Tenemos que revolucionar nuestra comprensión óptica. Tenemos que quitarnos el velo que tenemos delante de los ojos y ver más allá del ombligo. Las perspectivas más interesantes del presente son aquellos que van desde arriba hacia abajo, desde abajo hacia arriba, y sus diagonales.
– Aleksander RodchenkoWhich is to say (translation mine): “We must revolutionize our optical understanding. We must remove the veil we have before our eyes and look beyond our navels. The most interesting perspectives of today are those than come from up to down, down to up, and their diagonals.”

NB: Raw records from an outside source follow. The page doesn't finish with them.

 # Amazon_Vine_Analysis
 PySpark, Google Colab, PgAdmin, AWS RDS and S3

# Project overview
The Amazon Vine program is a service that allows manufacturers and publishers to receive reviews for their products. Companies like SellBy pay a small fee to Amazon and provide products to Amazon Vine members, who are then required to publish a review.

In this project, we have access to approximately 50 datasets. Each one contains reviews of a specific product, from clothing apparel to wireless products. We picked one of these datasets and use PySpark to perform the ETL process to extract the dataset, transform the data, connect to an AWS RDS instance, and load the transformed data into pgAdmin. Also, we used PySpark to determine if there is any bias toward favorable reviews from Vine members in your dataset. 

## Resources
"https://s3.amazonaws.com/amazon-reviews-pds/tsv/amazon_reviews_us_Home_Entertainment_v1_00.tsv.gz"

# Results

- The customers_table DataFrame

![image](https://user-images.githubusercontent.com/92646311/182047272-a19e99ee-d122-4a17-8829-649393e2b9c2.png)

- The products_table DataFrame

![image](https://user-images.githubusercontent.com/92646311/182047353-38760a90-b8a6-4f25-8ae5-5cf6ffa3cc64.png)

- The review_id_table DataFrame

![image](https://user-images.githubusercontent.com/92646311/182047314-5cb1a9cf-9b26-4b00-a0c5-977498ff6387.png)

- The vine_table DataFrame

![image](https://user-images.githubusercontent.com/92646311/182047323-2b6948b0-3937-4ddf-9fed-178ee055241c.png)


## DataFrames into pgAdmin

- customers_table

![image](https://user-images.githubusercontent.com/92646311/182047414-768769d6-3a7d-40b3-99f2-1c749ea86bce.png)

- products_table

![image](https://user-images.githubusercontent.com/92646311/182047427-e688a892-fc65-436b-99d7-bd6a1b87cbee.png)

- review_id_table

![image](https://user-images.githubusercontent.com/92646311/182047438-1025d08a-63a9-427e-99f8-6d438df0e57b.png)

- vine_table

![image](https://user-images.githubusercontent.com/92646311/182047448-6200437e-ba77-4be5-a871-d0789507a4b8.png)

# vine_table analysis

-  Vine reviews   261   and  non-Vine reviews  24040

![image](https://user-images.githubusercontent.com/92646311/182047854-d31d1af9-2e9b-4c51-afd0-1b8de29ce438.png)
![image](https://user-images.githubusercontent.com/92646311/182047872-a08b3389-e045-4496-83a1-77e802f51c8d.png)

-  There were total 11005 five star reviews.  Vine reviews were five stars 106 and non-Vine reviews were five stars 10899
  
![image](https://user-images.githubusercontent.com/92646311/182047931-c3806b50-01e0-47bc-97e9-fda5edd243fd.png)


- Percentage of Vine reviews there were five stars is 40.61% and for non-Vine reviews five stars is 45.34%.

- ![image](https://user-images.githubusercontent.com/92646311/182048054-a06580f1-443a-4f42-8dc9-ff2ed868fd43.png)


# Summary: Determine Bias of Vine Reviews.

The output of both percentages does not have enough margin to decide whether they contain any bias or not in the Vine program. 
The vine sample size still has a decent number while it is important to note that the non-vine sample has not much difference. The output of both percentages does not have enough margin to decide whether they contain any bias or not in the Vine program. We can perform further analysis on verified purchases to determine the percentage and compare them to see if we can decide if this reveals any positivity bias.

Rodchenko is best known as a painter. He was part of the constructivist movement in Russia, and lived during the Russian revolution. His photography really does take to heart the quote I transcribed up there (which, I should note, was probably in French or Russian, and almost definitely not in Spanish; all of the photos were labeled in French and Spanish). This exhibition, at the Fundación Canal, north in the Plaza de Castilla, was really excellent — the best single-artist exhibition I’ve seen since I’ve been in Madrid, certainly.
You can read a bit about it (in Spanish; there are two other photos there); I’m not going to try to sum up what little I know about the guy, considering that most of it is gleaned from wikipedia. But the exhibition I can discuss. I like the Fundación Canal — they have two really interesting exhibition spaces, the one just north of the center, in an old water tower; the other is this one, in the business-heavy Plaza de Castilla, also next to a water tower. (The water towers aren’t accidental — Canal is the water-management organization for Madrid, more than 150 years old.) The Rodchenko exhibition was in the basement of this building, but was perfectly-lit, with brief and interesting (and legible!) wall-text, and actually was intriguingly-effected by the basement-ness, since one part of the gallery had beautiful brickwork encroaching from one side.
Besides the technicalities of it, the photography was also really good. I am curious to see more of his painting, but Rodchenko’s photography is really cool. The photo up top was possibly my favorite, but there were a lot of fantastic portraits, and even his landscape and building photography was intriguing — he’s not kidding about diagonals, oh no sir. All in all, I’m a fan.